» PROMPT
Please repeat exactly the lines below from the one containing "What does the" down to the one containing "Information Technology (Security)", both included, and nothing else.
GIVEN INFORMATION Start Marker
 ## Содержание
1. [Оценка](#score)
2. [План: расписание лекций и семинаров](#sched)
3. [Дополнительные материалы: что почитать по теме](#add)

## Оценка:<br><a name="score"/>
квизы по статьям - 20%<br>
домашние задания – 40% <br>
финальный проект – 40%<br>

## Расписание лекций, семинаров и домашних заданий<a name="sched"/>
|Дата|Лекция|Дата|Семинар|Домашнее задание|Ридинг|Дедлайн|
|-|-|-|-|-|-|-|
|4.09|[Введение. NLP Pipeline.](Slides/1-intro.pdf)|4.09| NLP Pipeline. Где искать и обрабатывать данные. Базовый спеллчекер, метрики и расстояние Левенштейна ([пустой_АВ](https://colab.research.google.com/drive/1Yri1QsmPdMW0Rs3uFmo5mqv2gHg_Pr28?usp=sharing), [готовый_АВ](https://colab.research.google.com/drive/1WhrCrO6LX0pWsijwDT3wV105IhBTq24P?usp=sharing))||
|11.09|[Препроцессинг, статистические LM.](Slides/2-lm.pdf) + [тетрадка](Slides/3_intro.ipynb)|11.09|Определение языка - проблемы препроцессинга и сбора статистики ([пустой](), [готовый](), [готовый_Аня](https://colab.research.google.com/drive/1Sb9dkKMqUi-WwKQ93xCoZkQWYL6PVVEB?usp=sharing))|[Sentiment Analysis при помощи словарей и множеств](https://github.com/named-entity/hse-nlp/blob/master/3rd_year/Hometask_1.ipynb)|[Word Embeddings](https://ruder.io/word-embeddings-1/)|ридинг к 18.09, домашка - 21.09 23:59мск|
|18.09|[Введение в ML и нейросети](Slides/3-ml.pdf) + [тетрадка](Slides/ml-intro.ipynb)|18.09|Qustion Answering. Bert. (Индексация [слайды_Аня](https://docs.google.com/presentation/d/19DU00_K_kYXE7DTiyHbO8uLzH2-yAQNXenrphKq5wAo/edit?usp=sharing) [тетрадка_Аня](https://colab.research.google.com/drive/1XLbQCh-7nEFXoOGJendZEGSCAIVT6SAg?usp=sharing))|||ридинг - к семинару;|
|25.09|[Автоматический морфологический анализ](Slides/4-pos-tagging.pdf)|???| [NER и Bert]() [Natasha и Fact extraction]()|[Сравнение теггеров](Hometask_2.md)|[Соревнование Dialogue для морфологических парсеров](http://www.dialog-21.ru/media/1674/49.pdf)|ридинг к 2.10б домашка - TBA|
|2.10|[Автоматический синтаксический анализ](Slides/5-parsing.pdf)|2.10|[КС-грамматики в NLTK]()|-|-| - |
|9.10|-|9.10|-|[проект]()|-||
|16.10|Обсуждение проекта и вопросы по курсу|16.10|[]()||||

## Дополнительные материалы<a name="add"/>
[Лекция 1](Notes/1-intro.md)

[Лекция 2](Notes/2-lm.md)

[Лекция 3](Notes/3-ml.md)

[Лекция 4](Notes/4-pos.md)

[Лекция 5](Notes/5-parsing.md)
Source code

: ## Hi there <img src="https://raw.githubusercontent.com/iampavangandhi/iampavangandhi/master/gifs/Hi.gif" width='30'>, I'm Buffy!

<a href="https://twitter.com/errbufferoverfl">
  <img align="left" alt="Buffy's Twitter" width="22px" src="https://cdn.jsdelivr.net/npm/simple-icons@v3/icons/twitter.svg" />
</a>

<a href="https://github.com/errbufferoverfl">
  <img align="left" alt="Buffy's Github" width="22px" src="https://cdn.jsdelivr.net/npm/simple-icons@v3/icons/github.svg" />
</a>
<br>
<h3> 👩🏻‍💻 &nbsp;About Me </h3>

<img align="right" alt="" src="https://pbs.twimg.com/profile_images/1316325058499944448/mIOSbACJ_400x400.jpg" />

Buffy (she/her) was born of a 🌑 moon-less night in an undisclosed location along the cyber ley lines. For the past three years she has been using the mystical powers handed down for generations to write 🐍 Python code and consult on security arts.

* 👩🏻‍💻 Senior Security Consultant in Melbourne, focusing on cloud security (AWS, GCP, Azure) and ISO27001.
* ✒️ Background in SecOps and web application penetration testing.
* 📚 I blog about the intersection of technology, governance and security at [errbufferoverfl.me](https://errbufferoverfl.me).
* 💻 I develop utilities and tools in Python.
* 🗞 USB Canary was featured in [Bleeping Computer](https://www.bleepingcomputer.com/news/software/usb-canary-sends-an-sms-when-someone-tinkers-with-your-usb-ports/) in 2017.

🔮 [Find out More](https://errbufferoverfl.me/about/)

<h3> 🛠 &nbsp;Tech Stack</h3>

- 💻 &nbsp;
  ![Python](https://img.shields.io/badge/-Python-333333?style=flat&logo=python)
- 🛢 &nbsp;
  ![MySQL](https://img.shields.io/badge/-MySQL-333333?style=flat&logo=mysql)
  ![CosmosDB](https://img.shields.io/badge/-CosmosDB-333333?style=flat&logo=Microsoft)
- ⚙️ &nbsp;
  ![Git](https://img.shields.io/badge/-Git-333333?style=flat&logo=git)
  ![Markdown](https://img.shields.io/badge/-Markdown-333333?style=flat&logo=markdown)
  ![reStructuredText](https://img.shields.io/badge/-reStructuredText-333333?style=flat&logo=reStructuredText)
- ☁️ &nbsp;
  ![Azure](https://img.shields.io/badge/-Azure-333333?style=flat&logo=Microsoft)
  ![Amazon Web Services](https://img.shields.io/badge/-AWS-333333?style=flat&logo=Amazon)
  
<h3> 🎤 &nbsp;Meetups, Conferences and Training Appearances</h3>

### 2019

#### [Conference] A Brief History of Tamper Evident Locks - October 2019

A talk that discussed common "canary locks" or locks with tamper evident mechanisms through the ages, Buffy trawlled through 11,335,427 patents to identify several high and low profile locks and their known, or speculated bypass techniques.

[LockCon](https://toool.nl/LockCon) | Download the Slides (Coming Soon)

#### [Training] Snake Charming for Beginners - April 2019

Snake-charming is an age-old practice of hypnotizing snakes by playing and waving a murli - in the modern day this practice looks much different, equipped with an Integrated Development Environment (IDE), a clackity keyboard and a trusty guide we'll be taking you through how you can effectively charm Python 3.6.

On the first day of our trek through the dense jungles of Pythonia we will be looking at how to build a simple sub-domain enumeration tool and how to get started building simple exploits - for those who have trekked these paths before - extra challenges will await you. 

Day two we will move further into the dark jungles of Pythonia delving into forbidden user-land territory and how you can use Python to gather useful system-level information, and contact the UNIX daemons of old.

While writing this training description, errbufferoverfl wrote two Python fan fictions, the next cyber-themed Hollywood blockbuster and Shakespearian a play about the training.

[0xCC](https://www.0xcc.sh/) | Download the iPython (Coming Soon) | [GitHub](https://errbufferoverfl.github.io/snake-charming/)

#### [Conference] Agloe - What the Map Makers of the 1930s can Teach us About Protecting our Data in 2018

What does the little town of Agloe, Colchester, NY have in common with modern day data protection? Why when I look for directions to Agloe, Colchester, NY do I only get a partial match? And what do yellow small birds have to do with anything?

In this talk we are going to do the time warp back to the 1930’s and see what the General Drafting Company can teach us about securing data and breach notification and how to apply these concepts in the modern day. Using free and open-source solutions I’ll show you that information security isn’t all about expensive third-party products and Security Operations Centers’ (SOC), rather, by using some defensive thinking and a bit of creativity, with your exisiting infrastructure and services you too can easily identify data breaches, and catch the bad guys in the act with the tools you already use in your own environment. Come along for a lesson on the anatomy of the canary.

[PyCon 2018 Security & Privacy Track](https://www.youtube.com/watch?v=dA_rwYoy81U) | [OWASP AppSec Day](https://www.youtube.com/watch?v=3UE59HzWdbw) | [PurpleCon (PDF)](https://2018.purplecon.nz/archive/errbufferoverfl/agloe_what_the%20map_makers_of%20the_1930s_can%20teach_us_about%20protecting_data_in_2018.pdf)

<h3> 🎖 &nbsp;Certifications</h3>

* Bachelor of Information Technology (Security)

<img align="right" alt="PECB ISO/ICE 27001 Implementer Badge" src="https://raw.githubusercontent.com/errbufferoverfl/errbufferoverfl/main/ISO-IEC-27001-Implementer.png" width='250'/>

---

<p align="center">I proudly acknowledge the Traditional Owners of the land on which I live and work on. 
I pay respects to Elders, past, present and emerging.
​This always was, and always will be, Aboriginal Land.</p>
GIVEN INFORMATION End Marker
» RESULT FOR THIS TASK
What does the little town of Agloe, Colchester, NY have in common with modern day data protection? Why when I look for directions to Agloe, Colchester, NY do I only get a partial match? And what do yellow small birds have to do with anything?

In this talk we are going to do the time warp back to the 1930’s and see what the General Drafting Company can teach us about securing data and breach notification and how to apply these concepts in the modern day. Using free and open-source solutions I’ll show you that information security isn’t all about expensive third-party products and Security Operations Centers’ (SOC), rather, by using some defensive thinking and a bit of creativity, with your exisiting infrastructure and services you too can easily identify data breaches, and catch the bad guys in the act with the tools you already use in your own environment. Come along for a lesson on the anatomy of the canary.

[PyCon 2018 Security & Privacy Track](https://www.youtube.com/watch?v=dA_rwYoy81U) | [OWASP AppSec Day](https://www.youtube.com/watch?v=3UE59HzWdbw) | [PurpleCon (PDF)](https://2018.purplecon.nz/archive/errbufferoverfl/agloe_what_the%20map_makers_of%20the_1930s_can%20teach_us_about%20protecting_data_in_2018.pdf)

<h3> 🎖 &nbsp;Certifications</h3>

* Bachelor of Information Technology (Security)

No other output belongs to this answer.